Causes of Heartburn
Certain foods can increase your likelihood of developing heartburn or make your symptoms worse. These include:
- Fatty foods
- Tomato products
- Caffeinated or carbonated drinks
- Citrus fruits and juices
- Certain spices.
Some foods cause your lower esophageal sphincter to become weaker, and some cause your stomach to make more acid than usual. Both of these problems can increase acid reflux. Other foods can further irritate the lining of the esophagus after it's been damaged by reflux.
When and how much you eat can also contribute to heartburn. If your lower esophageal sphincter isn't working properly and you eat large meals, the level of food and acid in your stomach may be high enough for juices to back up into your esophagus. Finally, eating too close to bedtime and then lying down can make your symptoms worse.
Taking certain medications can increase your likelihood of developing heartburn or cause your symptoms to get worse. These medications include:
- Certain birth control pills
- Tricyclic antidepressants used to treat depression
- Anticholinergic drugs used for treating a number of different conditions
- Calcium channel blockers used for treating high blood pressure, chest pain, or irregular heart rhythms (arrhythmia).
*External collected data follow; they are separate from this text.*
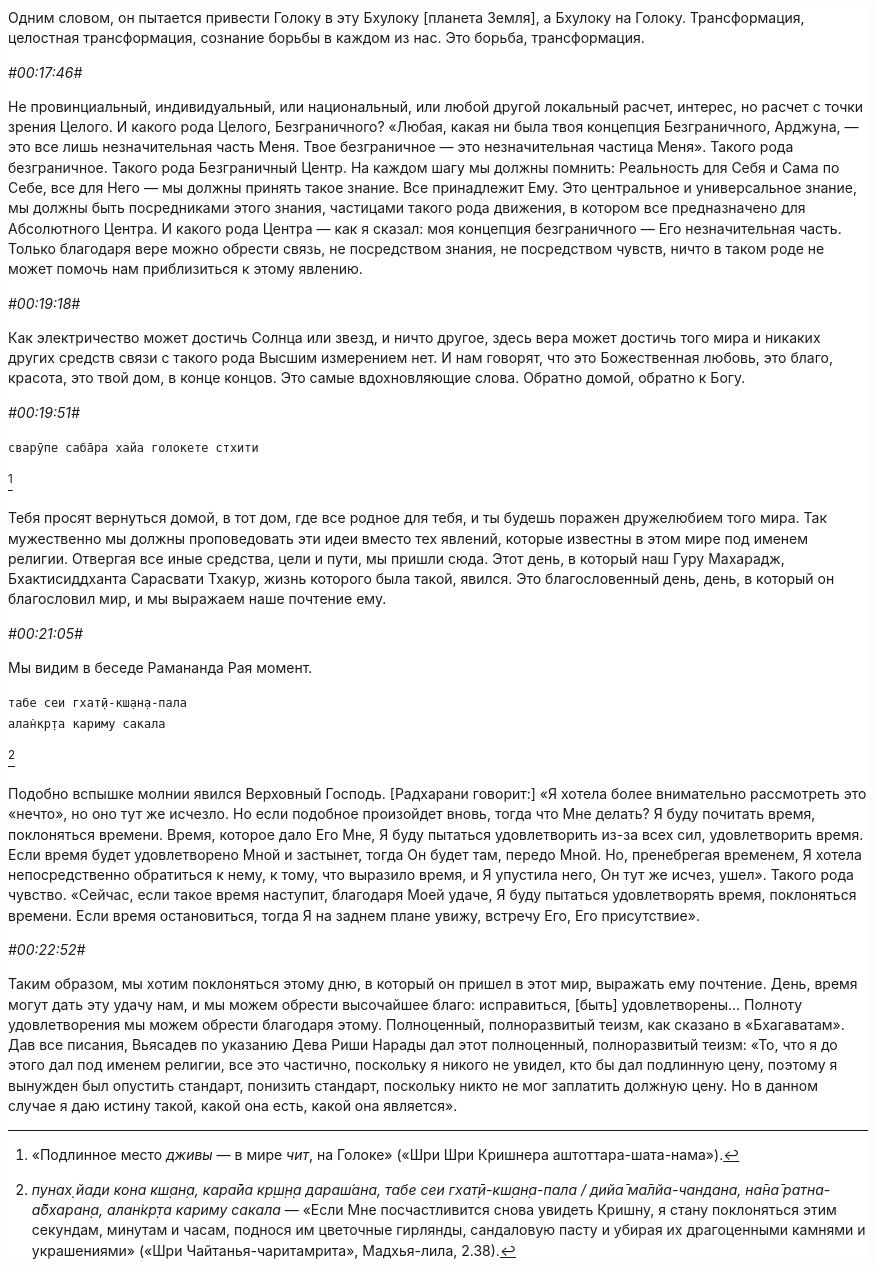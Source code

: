 Одним словом, он пытается привести Голоку в эту Бхулоку [планета Земля], а Бхулоку на Голоку. Трансформация, целостная трансформация, сознание борьбы в каждом из нас. Это борьба, трансформация.

*#00:17:46#*

Не провинциальный, индивидуальный, или национальный, или любой другой локальный расчет, интерес, но расчет с точки зрения Целого. И какого рода Целого, Безграничного? «Любая, какая ни была твоя концепция Безграничного, Арджуна, — это все лишь незначительная часть Меня. Твое безграничное — это незначительная частица Меня». Такого рода безграничное. Такого рода Безграничный Центр. На каждом шагу мы должны помнить: Реальность для Себя и Сама по Себе, все для Него — мы должны принять такое знание. Все принадлежит Ему. Это центральное и универсальное знание, мы должны быть посредниками этого знания, частицами такого рода движения, в котором все предназначено для Абсолютного Центра. И какого рода Центра — как я сказал: моя концепция безграничного — Его незначительная часть. Только благодаря вере можно обрести связь, не посредством знания, не посредством чувств, ничто в таком роде не может помочь нам приблизиться к этому явлению.

*#00:19:18#*

Как электричество может достичь Солнца или звезд, и ничто другое, здесь вера может достичь того мира и никаких других средств связи с такого рода Высшим измерением нет. И нам говорят, что это Божественная любовь, это благо, красота, это твой дом, в конце концов. Это самые вдохновляющие слова. Обратно домой, обратно к Богу.

*#00:19:51#*

    сварӯпе саба̄ра хайа голокете стхити
[^_ftn10]

Тебя просят вернуться домой, в тот дом, где все родное для тебя, и ты будешь поражен дружелюбием того мира. Так мужественно мы должны проповедовать эти идеи вместо тех явлений, которые известны в этом мире под именем религии. Отвергая все иные средства, цели и пути, мы пришли сюда. Этот день, в который наш Гуру Махарадж, Бхактисиддханта Сарасвати Тхакур, жизнь которого была такой, явился. Это благословенный день, день, в который он благословил мир, и мы выражаем наше почтение ему.

*#00:21:05#*

Мы видим в беседе Рамананда Рая момент.

    табе сеи гхат̣ӣ-кш̣ан̣а-пала
    алан̇кр̣та кариму сакала
[^_ftn11]

Подобно вспышке молнии явился Верховный Господь. [Радхарани говорит:] «Я хотела более внимательно рассмотреть это «нечто», но оно тут же исчезло. Но если подобное произойдет вновь, тогда что Мне делать? Я буду почитать время, поклоняться времени. Время, которое дало Его Мне, Я буду пытаться удовлетворить из-за всех сил, удовлетворить время. Если время будет удовлетворено Мной и застынет, тогда Он будет там, передо Мной. Но, пренебрегая временем, Я хотела непосредственно обратиться к нему, к тому, что выразило время, и Я упустила него, Он тут же исчез, ушел». Такого рода чувство. «Сейчас, если такое время наступит, благодаря Моей удаче, Я буду пытаться удовлетворять время, поклоняться времени. Если время остановиться, тогда Я на заднем плане увижу, встречу Его, Его присутствие».

*#00:22:52#*

Таким образом, мы хотим поклоняться этому дню, в который он пришел в этот мир, выражать ему почтение. День, время могут дать эту удачу нам, и мы можем обрести высочайшее благо: исправиться, [быть] удовлетворены… Полноту удовлетворения мы можем обрести благодаря этому. Полноценный, полноразвитый теизм, как сказано в «Бхагаватам». Дав все писания, Вьясадев по указанию Дева Риши Нарады дал этот полноценный, полноразвитый теизм: «То, что я до этого дал под именем религии, все это частично, поскольку я никого не увидел, кто бы дал подлинную цену, поэтому я вынужден был опустить стандарт, понизить стандарт, поскольку никто не мог заплатить должную цену. Но в данном случае я даю истину такой, какой она есть, какой она является».


[^_ftn1]: *тад виддхи пран̣ипа̄тена, парипраш́нена севайа̄ / упадекш̣йанти те джн̃а̄нам̇, джн̃а̄нинас таттва-дарш́инах̣* — «Ты сможешь постичь это знание по милости духовного учителя. Со смирением обратись к нему и чистосердечно вопрошай, искренне служа ему. Лишь тот, кто обладает подлинным духовным опытом, способен передать его другим» (Бхагавад-гита, 4.34).
[^_ftn2]: *саи ваи пум̇са̄м̇ паро дхармо йато бхактир адхокш̣адже / ахаитукй апратихата̄ йайа̄тма̄ супрасӣдати* — «Высшим занятием [*дхармой*] для всех людей является такое занятие, с помощью которого они могут прийти к любовному преданному служению трансцендентному Господу. Чтобы полностью удовлетворить душу, такое преданное служение должно быть бескорыстным и непрерывным» («Шримад-Бхагаватам», 1.2.6).
[^_ftn3]: «*Бхакти* порождает *бхакти*» («Шримад-Бхагаватам», 11.3.31).
[^_ftn4]: *на̄йам а̄тма̄ правачанена лабхйо, на медхайа̄ на бахуна̄ ш́рутена / йам эваиш̣а вр̣н̣уте тена лабхйас, тасйаиш̣а а̄тма̄ вивр̣н̣уте танӯм̇ сва̄м* — «Верховного Господа не обрести благодаря глубочайшим разъяснениям, проницательному интеллекту или длительному слушанию. Он открывается лишь тому, кого выберет Сам. Такой удачливой душе Господь являет Свой божественный облик» («Катха-упанишад», 1.2.23).
[^_ftn5]: [Господь Кришна провозглашает:] «Среди великого множества людей лишь немногие стремятся к духовному совершенствованию. Но даже среди тех, кто достиг просветления на духовном пути, лишь единицы способны постичь Меня» (Бхагавад-гита, 7.3).
[^_ftn6]: «О великий мудрец, среди мириад душ, обретших освобождение и в совершенстве постигших его высшую суть, едва ли один становится преданным Господа Нараяны (Кришны). Таких обретших умиротворение преданных очень и очень мало» («Шримад-Бхагаватам», 6.14.5; «Шри Чайтанья-чаритамрита», Мадхья-лила, 19.150; 25.83).
[^_ftn7]: «После многих рождений мудрец, постигший сокровенное знание, вручает себя Мне, осознавая, что все сущее исходит из Господа и пребывает в Нем. Такая великая душа встречается крайне редко» (Бхагавад-гита, 7.19).
[^_ftn8]: «Йог выше аскетов, строго соблюдающих посты и обеты, выше тех, кто следует пути интеллектуального познания действительности, а также выше благочестивых тружеников. Поэтому, Арджуна, стань йогом!» (Бхагавад-гита, 6.46).
[^_ftn9]: «Но лучший из йогов тот, кто предался Мне и непрестанно помнит обо Мне. Исполненный веры в наставления богооткровенных писаний, он служит Мне с любовью» (Бхагавад-гита, 6.47).
[^_ftn10]: «Подлинное место *дживы* — в мире *чит*, на Голоке» («Шри Шри Кришнера аштоттара-шата-нама»).
[^_ftn11]: *пунах̣ йади кона кш̣ан̣а, кара̄йа кр̣ш̣н̣а дараш́ана, табе сеи гхат̣ӣ-кш̣ан̣а-пала / дийа̄ ма̄лйа-чандана, на̄на̄ ратна-а̄бхаран̣а, алан̇кр̣та кариму сакала* — «Если Мне посчастливится снова увидеть Кришну, я стану поклоняться этим секундам, минутам и часам, поднося им цветочные гирлянды, сандаловую пасту и убирая их драгоценными камнями и украшениями» («Шри Чайтанья-чаритамрита», Мадхья-лила, 2.38).
[^_ftn12]: *джӣвера ’сварӯпа’ хайа — кр̣ш̣н̣ера ’нитйа-да̄са’ / кр̣ш̣н̣ера ’тат̣астха̄-ш́акти’ ’бхеда̄бхеда прака̄ш́а’* — «Естественное предназначение живого существа — вечно служить Кришне, ибо живое существо относится к пограничной энергии Кришны» («Шри Чайтанья-чаритамрита», Мадхья-лила, 20.108).
[^_ftn13]: *бхокта̄рам̇ йаджн̃а-тапаса̄м̇, сарва-лока-махеш́варам / сухр̣дам̇ сарва-бхӯта̄на̄м̇, джн̃а̄тва̄ ма̄м̇ ш́а̄нтим р̣ччхати* — «Знай, что Я — цель всех жертвоприношений и аскез, Я — владыка всех миров. Более того, Я друг и благожелатель каждого, и тот, кто постиг это, обретает подлинное умиротворение» (Бхагавад-гита, 5.29).
[^_ftn14]: *анарпита-чарӣм̇ чира̄т карун̣айа̄ватӣрн̣ах̣ калау, самарпайитум уннатоджжвала-раса̄м̇ сва-бхакти-ш́рийам / харих̣ пурат̣а-сундара-дйути-кадамба-сандӣпитах̣, сада̄ хр̣дайа-кандаре спхурату вах̣ ш́ачӣ-нанданах̣* — «Да проникнет Верховный Господь, божественный сын Шримати Шачи-деви, в самую глубину вашего сердца. Сияя, как расплавленное золото, Он по Своей беспричинной милости низошел на землю в эпоху Кали, чтобы даровать миру то, чего не давало ни одно из воплощений Господа: высочайшую, лучезарную расу преданного служения — расу супружеской любви» (Рупа Госвами, «Видагдха-мадхава», 1.2; «Шри Чайтанья-чаритамрита», Ади-лила, 1.4; 3.4; Антья-лила, 1.132).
Calcium channel blockers and the hormones in birth control pills can weaken the lower esophageal sphincter and allow it to open when it should be closed. Tricyclic antidepressants and anticholinergic drugs can reduce saliva production and slow down digestion, making the stomach empty slower. All of these effects make it more likely for acid reflux to happen and for heartburn symptoms to develop or become worse.